**Task requirements:** Below are records; the lines starting at the one with "measurement of covariates" and ending at the one with "propagação do estímulo;" must be reproduced exactly, both included. Pictures must not appear.
=-=-=-=-=
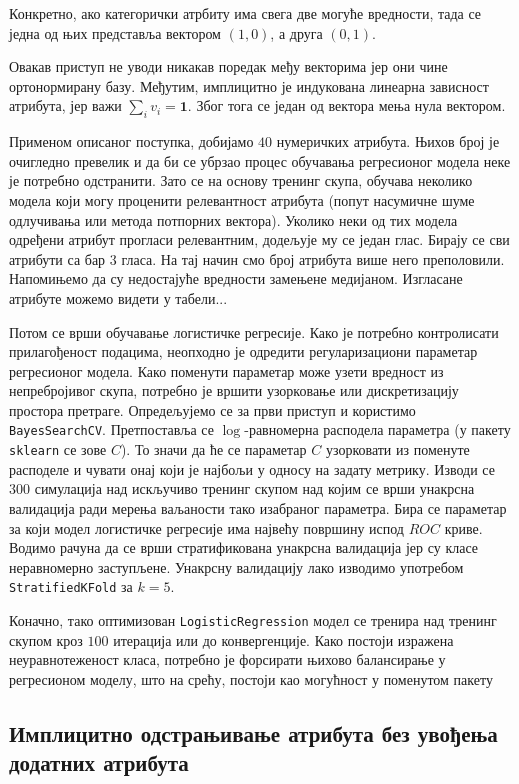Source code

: \documentclass[12pt, a4paper]{article}
\begin{document}
	Конкретно, ако категорички атрбиту има свега две могуће вредности, тада се једна од њих представља вектором $(1, 0)$, а друга $(0, 1)$.

	Овакав приступ не уводи никакав поредак међу векторима јер они чине ортонормирану базу. Међутим, имплицитно је индукована линеарна зависност атрибута, јер важи $\sum_{i} v_i = \textbf{1}$. Због тога се један од вектора мења нула вектором.

	Применом описаног поступка, добијамо $40$ нумеричких атрибута. Њихов број је очигледно превелик и да би се убрзао процес обучавања регресионог модела неке је потребно одстранити. Зато се на основу тренинг скупа, обучава неколико модела који могу проценити релевантност атрибута (попут насумичне шуме одлучивања или метода потпорних вектора). Уколико неки од тих модела одређени атрибут прогласи релевантним, додељује му се један глас. Бирају се сви атрибути са бар $3$ гласа. На тај начин смо број атрибута више него преполовили. Напомињемо да су недостајуће вредности замењене медијаном. Изгласане атрибуте можемо видети у табели...

	Потом се врши обучавање логистичке регресије. Како је потребно контролисати прилагођеност подацима, неопходно је одредити регуларизациони параметар регресионог модела. Како поменути параметар може узети вредност из непребројивог скупа, потребно је вршити узорковање или дискретизацију простора претраге. Опредељујемо се за први приступ и користимо \texttt{BayesSearchCV}. Претпоставља се $\log$-равномерна расподела параметра (у пакету \texttt{sklearn} се зове $C$). То значи да ће се параметар $C$ узорковати из поменуте расподеле и чувати онај који је најбољи у односу на задату метрику. Изводи се $300$ симулација над искључиво тренинг скупом над којим се врши унакрсна валидација ради мерења ваљаности тако изабраног параметра. Бира се параметар за који модел логистичке регресије има највећу површину испод $ROC$ криве. Водимо рачуна да се врши стратификована унакрсна валидација јер су класе неравномерно заступљене. Унакрсну валидацију лако изводимо употребом \texttt{StratifiedKFold} за $k=5$.

	Коначно, тако оптимизован \texttt{LogisticRegression} модел се тренира над тренинг скупом кроз $100$ итерација или до конвергенције. Како постоји изражена неуравнотеженост класа, потребно је форсирати њихово балансирање у регресионом моделу, што на срећу, постоји као могућност у поменутом пакету
	
	\subsection{Имплицитно одстрањивање атрибута без увођења додатних атрибута} \label{app:2}
	
\end{document}
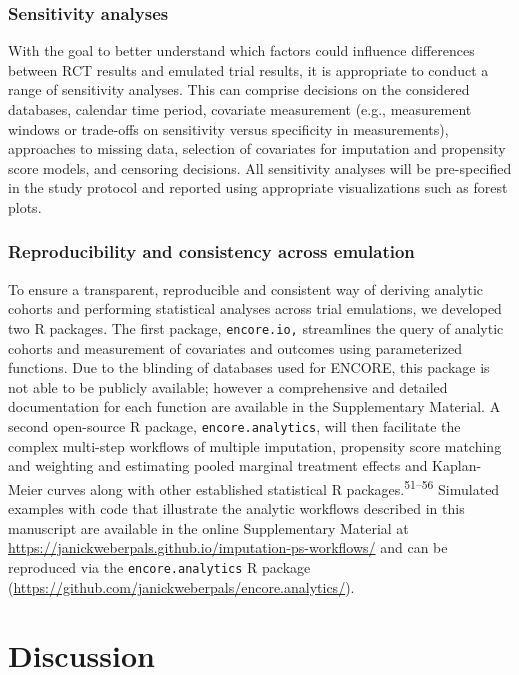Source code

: \documentclass[
  letterpaper,
  DIV=11,
  numbers=noendperiod]{scrartcl}
\begin{document}
\subsubsection{Sensitivity analyses}\label{sensitivity-analyses}

With the goal to better understand which factors could influence
differences between RCT results and emulated trial results, it is
appropriate to conduct a range of sensitivity analyses. This can
comprise decisions on the considered databases, calendar time period,
covariate measurement (e.g., measurement windows or trade-offs on
sensitivity versus specificity in measurements), approaches to missing
data, selection of covariates for imputation and propensity score
models, and censoring decisions. All sensitivity analyses will be
pre-specified in the study protocol and reported using appropriate
visualizations such as forest plots.

\subsubsection{Reproducibility and consistency across
emulation}\label{reproducibility-and-consistency-across-emulation}

To ensure a transparent, reproducible and consistent way of deriving
analytic cohorts and performing statistical analyses across trial
emulations, we developed two R packages. The first package,
\texttt{encore.io,} streamlines the query of analytic cohorts and
measurement of covariates and outcomes using parameterized functions.
Due to the blinding of databases used for ENCORE, this package is not
able to be publicly available; however a comprehensive and detailed
documentation for each function are available in the Supplementary
Material. A second open-source R package, \texttt{encore.analytics},
will then facilitate the complex multi-step workflows of multiple
imputation, propensity score matching and weighting and estimating
pooled marginal treatment effects and Kaplan-Meier curves along with
other established statistical R packages.\textsuperscript{51--56}
Simulated examples with code that illustrate the analytic workflows
described in this manuscript are available in the online Supplementary
Material at
\url{https://janickweberpals.github.io/imputation-ps-workflows/} and can
be reproduced via the \texttt{encore.analytics} R package
(\url{https://github.com/janickweberpals/encore.analytics/}).

\newpage{}

\section{Discussion}\label{discussion}
\end{document}
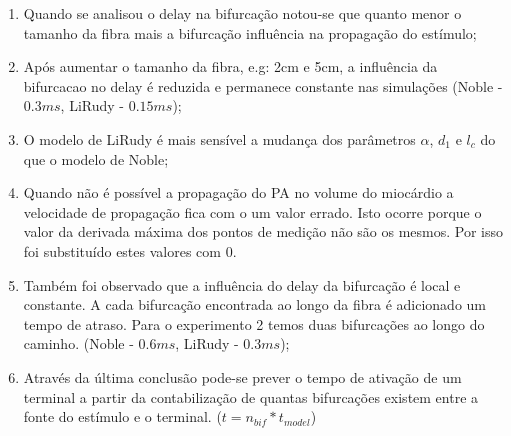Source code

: \documentclass[]{article}
\begin{document}
\begin{enumerate}
		\item Quando se analisou o delay na bifurcação notou-se que quanto menor o tamanho da fibra mais a bifurcação influência na propagação do estímulo;
		
		\item Após aumentar o tamanho da fibra, e.g: 2cm e 5cm, a influência da bifurcacao no delay é reduzida e permanece constante nas simulações (Noble - $0.3 ms$, LiRudy - $0.15 ms$);
		
		\item O modelo de LiRudy é mais sensível a mudança dos parâmetros $\alpha$, $d_1$ e $l_c$ do que o modelo de Noble;
		
		\item Quando não é possível a propagação do PA no volume do miocárdio a velocidade de propagação fica com o um valor errado. Isto ocorre porque o valor da derivada máxima dos pontos de medição não são os mesmos. Por isso foi substituído estes valores com 0.
		
		\item Também foi observado que a influência do delay da bifurcação é local e constante. A cada bifurcação encontrada ao longo da fibra é adicionado um tempo de atraso. Para o experimento 2 temos duas bifurcações ao longo do caminho. (Noble - $0.6 ms$, LiRudy - $0.3 ms$);
		
		\item Através da última conclusão pode-se prever o tempo de ativação de um terminal a partir da contabilização de quantas bifurcações existem entre a fonte do estímulo e o terminal. ($t = n_{bif}*t_{model}$)
			
	\end{enumerate}	
\end{document}
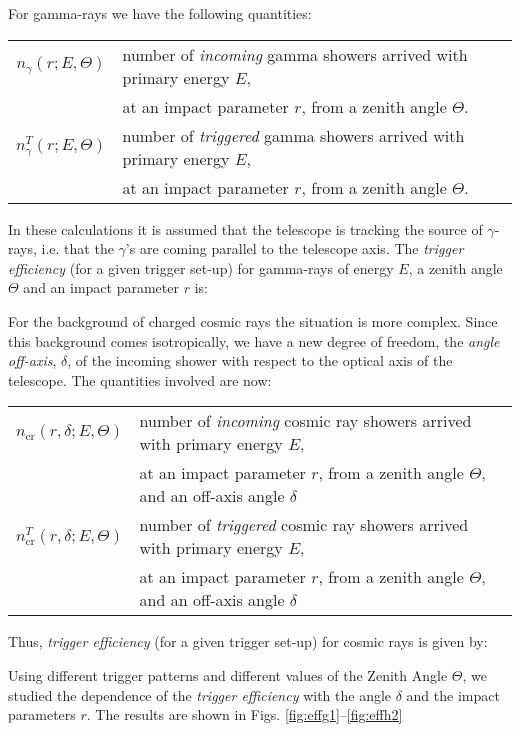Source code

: For gamma-rays we have the following quantities:
%
\begin{center}
  \begin{tabular}{cl}
    $n_\gamma(r;E,\Theta)$ & number of \emph{incoming} 
    gamma showers arrived with primary energy $E$, \\
    & at an impact parameter $r$, from a zenith angle $\Theta$.\\
    $n_\gamma^T(r;E,\Theta)$ & number of \emph{triggered} 
    gamma showers arrived with primary energy $E$, \\
    & at an impact parameter $r$, from a zenith angle $\Theta$.\\
  \end{tabular}
\end{center}
%
In these calculations it is assumed that the telescope is tracking the
source of $\gamma$-rays, i.e. that the $\gamma$'s are coming parallel
to the telescope axis.  The \emph{trigger efficiency} (for a given
trigger set-up) for gamma-rays of energy $E$, a zenith angle $\Theta$
and an impact parameter $r$ is:
%
\effgammaeq

For the background of charged cosmic rays the situation is more
complex. Since this background comes isotropically, we have a new
degree of freedom, the \emph{angle off-axis}, $\delta$, of the
incoming shower with respect to the optical axis of the telescope. The
quantities involved are now:
%
\begin{center}
  \begin{tabular}{cl}
    $n_{\mathrm{cr}}(r,\delta;E,\Theta)$ & number of \emph{incoming} 
    cosmic ray showers arrived with primary energy $E$, \\
    & at an impact parameter $r$, from a zenith angle $\Theta$,
    and an off-axis angle $\delta$\\
    $n_{\mathrm{cr}}^T(r,\delta;E,\Theta)$ & number of \emph{triggered} 
    cosmic ray showers arrived with primary energy $E$, \\
    & at an impact parameter $r$, from a zenith angle $\Theta$,
    and an off-axis angle $\delta$\\
  \end{tabular}
\end{center}
%
Thus, \emph{trigger efficiency} (for a given trigger set-up) for
cosmic rays is given by:
%
\effcreq

Using different trigger patterns and different values of the Zenith
Angle $\Theta$, we studied the dependence of the \emph{trigger
  efficiency} with the angle $\delta$ and the impact parameters $r$.
The results are shown in Figs. \ref{fig:effg1}--\ref{fig:effh2}

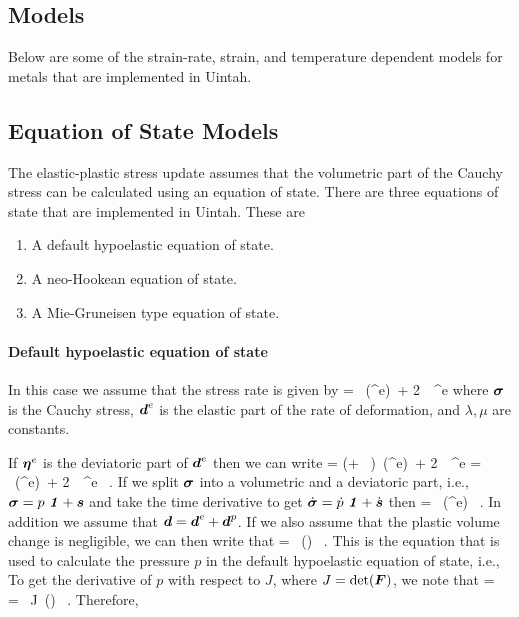 \subsection{Models}
  Below are some of the strain-rate, strain, and temperature dependent models 
  for metals that are implemented in Uintah.

\subsection{Equation of State Models}
The elastic-plastic stress update assumes that the volumetric part of the 
Cauchy stress can be calculated using an equation of state.  There are 
three equations of state that are implemented in Uintah.  These are
\begin{enumerate}
    \item A default hypoelastic equation of state.
    \item A neo-Hookean equation of state.    
    \item A Mie-Gruneisen type equation of state.
\end{enumerate}

\paragraph{Default hypoelastic equation of state}
In this case we assume that the stress rate is given by
\Beq
    \dot{\Bsig} = \lambda~\Tr(\Bd^e)~\Bone + 2~\mu~\Bd^e
\Eeq
where $\Bsig$ is the Cauchy stress, $\Bd^e$ is the elastic part of
the rate of deformation, and $\lambda, \mu$ are constants.

If $\Beta^e$ is the deviatoric part of $\Bd^e$ then we can write
\Beq
    \dot{\Bsig} = \left(\lambda + ~\mu\right)~\Tr(\Bd^e)~\Bone + 
        2~\mu~\Beta^e = \kappa~\Tr(\Bd^e)~\Bone + 2~\mu~\Beta^e ~.
\Eeq
If we split $\Bsig$ into a volumetric and a deviatoric part, i.e.,
$\Bsig = p~\Bone + \Bs$ and take the time derivative to get
$\dot{\Bsig} = \dot{p}~\Bone + \dot{\Bs}$ then
\Beq
     = \kappa~\Tr(\Bd^e) ~.
\Eeq
In addition we assume that $\Bd = \Bd^e + \Bd^p$.  If we also assume that 
the plastic volume change is negligible, we can then write that
\Beq
     = \kappa~\Tr(\Bd) ~.
\Eeq
This is the equation that is used to calculate the pressure $p$ in the 
default hypoelastic equation of state, i.e.,
\Beq
\Eeq
To get the derivative of $p$ with respect to $J$, where $J = \det(\BF)$,
we note that
\Beq
     = ~ = ~J~\Tr(\Bd) ~.
\Eeq
Therefore,
\Beq
\Eeq

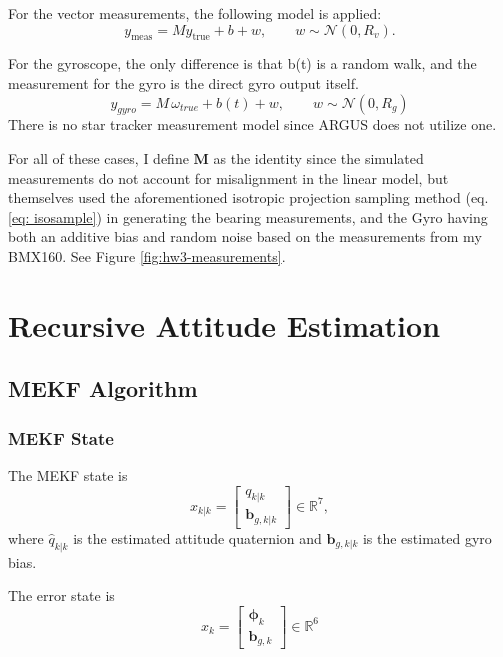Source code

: \documentclass[conference,onecolumn,draftclsnofoot]{IEEEtran}
\begin{document}
For the vector measurements, the following model is applied:
\begin{equation}
y_{\mathrm{meas}}
=
M y_{\mathrm{true}} + b + w,
\qquad
w \sim \mathcal{N}(0,R_v).
\end{equation}

For the gyroscope, the only difference is that b(t) is a random walk, and the measurement for the gyro is the direct gyro output itself.
\begin{equation}
    y_{gyro} = M \, \omega_{true} + b(t) + w,
    \qquad
    w \sim \mathcal{N}(0,R_g)
\end{equation}
There is no star tracker measurement model since ARGUS does not utilize one.

For all of these cases, I define $\boldsymbol{M}$ as the identity since the simulated measurements do not account for misalignment in the linear model, but themselves used the aforementioned isotropic projection sampling method (eq. \ref{eq: isosample}) in generating the bearing measurements, and the Gyro having both an additive bias and random noise based on the measurements from my BMX160. See Figure \ref{fig:hw3-measurements}.

\clearpage
\section{Recursive Attitude Estimation}
\subsection{MEKF Algorithm}
\subsubsection{MEKF State}

The MEKF state is
\begin{equation}
x_{k|k}
=
\begin{bmatrix}
q_{k|k}\\
\mathbf b_{g,k|k}
\end{bmatrix}
\in\mathbb{R}^{7},
\end{equation}
where $\hat q_{k|k}$ is the estimated attitude quaternion and
${\mathbf b}_{g,k|k}$ is the estimated gyro bias.

The error state is
\begin{equation}
 x_k
=
\begin{bmatrix}
\boldsymbol{\phi}_k\\
\mathbf b_{g,k}
\end{bmatrix}
\in\mathbb R^6
\end{equation}
\end{document}
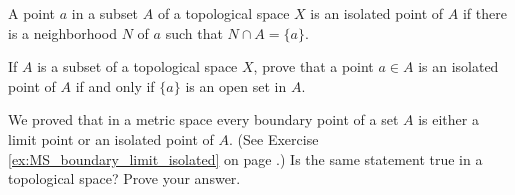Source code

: \begin{definition} A point $a$ in a subset $A$ of a topological space $X$ is an isolated point of $A$ if there is a neighborhood $N$ of $a$ such that $N \cap A = \{a\}$. 
\end{definition}

	\ba

\item If $A$ is a subset of a topological space $X$, prove that a point $a \in A$ is an isolated point of $A$ if and only if $\{a\}$ is an open set in $A$. 

\item We proved that in a metric space every boundary point of a set $A$ is either a limit point or an isolated point of $A$. (See Exercise \ref{ex:MS_boundary_limit_isolated} on page \pageref{ex:MS_boundary_limit_isolated}.) Is the same statement true in a topological space? Prove your answer. 

	\ea

\begin{comment}

\ExerciseSolution 

\ba

\item Suppose $a$ is an isolated point of $A$. Then there is a neighborhood $N$ of $a$ in $X$ such that $N \cap A = \{a\}$. Since $N$ is a neighborhood of $a$, there is an open set $O$ in $N$ that contains $a$. Then 
\[O \cap A \subseteq N \cap A = \{a\}\]
and so $\{a\}$ is an open set in $A$.

Conversely, suppose that $\{a\}$ is an open set in $A$. Then there is an open set $O$ in $X$ such that $O \cap A = \{a\}$. But $O$ is a neighborhood of $a$ in $X$, so $a$ is an isolated point of $A$.  

\item This statement is true and the proof is the same as it was for metric spaces. Let $A$ be a subset of a topological space $X$, and let $x \in X$ be a boundary point of $A$. We consider two cases: $x \notin A$ and $x \in A$. 
\begin{itemize}
\item Suppose $x \notin A$. Let $N$ be a neighborhood of $x$. Since $x$ is a boundary point of $A$ we know that $N$ contains a point in $X \setminus A$ and a point (necessarily different from $x$) in $A$. So $x$ is a limit point of $A$. 

\item Now suppose that $x \in A$. Since $x$ is a boundary point of $A$ we know that $N$ contains a point in $X \setminus A$ and a point in $A$ (which may just be $x$). If every neighborhood of $x$ contains a point in $A$ different from $x$, then $x$ is a limit point of $A$. Otherwise, there is a neighborhood $N$ of $x$ that contains no point in $A$ different from $x$. That is, $N \cap A = \{x\}$. In this case, $x$ is an isolated point of $A$. 

\end{itemize}

\ea

\end{comment}


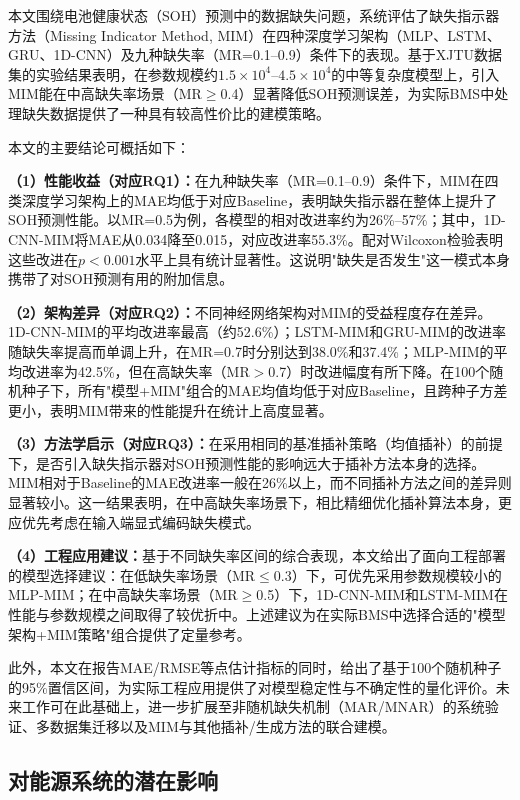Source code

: \documentclass[10pt,a4paper]{ctexart}
\begin{document}
本文围绕电池健康状态（SOH）预测中的数据缺失问题，系统评估了缺失指示器方法（Missing Indicator Method, MIM）在四种深度学习架构（MLP、LSTM、GRU、1D-CNN）及九种缺失率（MR=0.1--0.9）条件下的表现。基于XJTU数据集的实验结果表明，在参数规模约$1.5\times 10^4$--$4.5\times 10^4$的中等复杂度模型上，引入MIM能在中高缺失率场景（MR$\geq$0.4）显著降低SOH预测误差，为实际BMS中处理缺失数据提供了一种具有较高性价比的建模策略。

本文的主要结论可概括如下：

\textbf{（1）性能收益（对应RQ1）：}在九种缺失率（MR=0.1--0.9）条件下，MIM在四类深度学习架构上的MAE均低于对应Baseline，表明缺失指示器在整体上提升了SOH预测性能。以MR=0.5为例，各模型的相对改进率约为26\%--57\%；其中，1D-CNN-MIM将MAE从0.034降至0.015，对应改进率55.3\%。配对Wilcoxon检验表明这些改进在$p<0.001$水平上具有统计显著性。这说明"缺失是否发生"这一模式本身携带了对SOH预测有用的附加信息。

\textbf{（2）架构差异（对应RQ2）：}不同神经网络架构对MIM的受益程度存在差异。1D-CNN-MIM的平均改进率最高（约52.6\%）；LSTM-MIM和GRU-MIM的改进率随缺失率提高而单调上升，在MR=0.7时分别达到38.0\%和37.4\%；MLP-MIM的平均改进率为42.5\%，但在高缺失率（MR$>$0.7）时改进幅度有所下降。在100个随机种子下，所有"模型+MIM"组合的MAE均值均低于对应Baseline，且跨种子方差更小，表明MIM带来的性能提升在统计上高度显著。

\textbf{（3）方法学启示（对应RQ3）：}在采用相同的基准插补策略（均值插补）的前提下，是否引入缺失指示器对SOH预测性能的影响远大于插补方法本身的选择。MIM相对于Baseline的MAE改进率一般在26\%以上，而不同插补方法之间的差异则显著较小。这一结果表明，在中高缺失率场景下，相比精细优化插补算法本身，更应优先考虑在输入端显式编码缺失模式。

\textbf{（4）工程应用建议：}基于不同缺失率区间的综合表现，本文给出了面向工程部署的模型选择建议：在低缺失率场景（MR$\leq$0.3）下，可优先采用参数规模较小的MLP-MIM；在中高缺失率场景（MR$\geq$0.5）下，1D-CNN-MIM和LSTM-MIM在性能与参数规模之间取得了较优折中。上述建议为在实际BMS中选择合适的"模型架构+MIM策略"组合提供了定量参考。

此外，本文在报告MAE/RMSE等点估计指标的同时，给出了基于100个随机种子的95\%置信区间，为实际工程应用提供了对模型稳定性与不确定性的量化评价。未来工作可在此基础上，进一步扩展至非随机缺失机制（MAR/MNAR）的系统验证、多数据集迁移以及MIM与其他插补/生成方法的联合建模。

\subsection{对能源系统的潜在影响}
\end{document}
=-=-=-=-=
**Task result:**
measurement of covariates and outcomes using parameterized functions.
Due to the blinding of databases used for ENCORE, this package is not
able to be publicly available; however a comprehensive and detailed
documentation for each function are available in the Supplementary
Material. A second open-source R package, \texttt{encore.analytics},
will then facilitate the complex multi-step workflows of multiple
imputation, propensity score matching and weighting and estimating
pooled marginal treatment effects and Kaplan-Meier curves along with
other established statistical R packages.\textsuperscript{51--56}
Simulated examples with code that illustrate the analytic workflows
described in this manuscript are available in the online Supplementary
Material at
\url{https://janickweberpals.github.io/imputation-ps-workflows/} and can
be reproduced via the \texttt{encore.analytics} R package
(\url{https://github.com/janickweberpals/encore.analytics/}).

\newpage{}

\section{Discussion}\label{discussion}
\end{document}
Source code

: \documentclass[]{article}
\begin{document}
\begin{enumerate}
		\item Quando se analisou o delay na bifurcação notou-se que quanto menor o tamanho da fibra mais a bifurcação influência na propagação do estímulo;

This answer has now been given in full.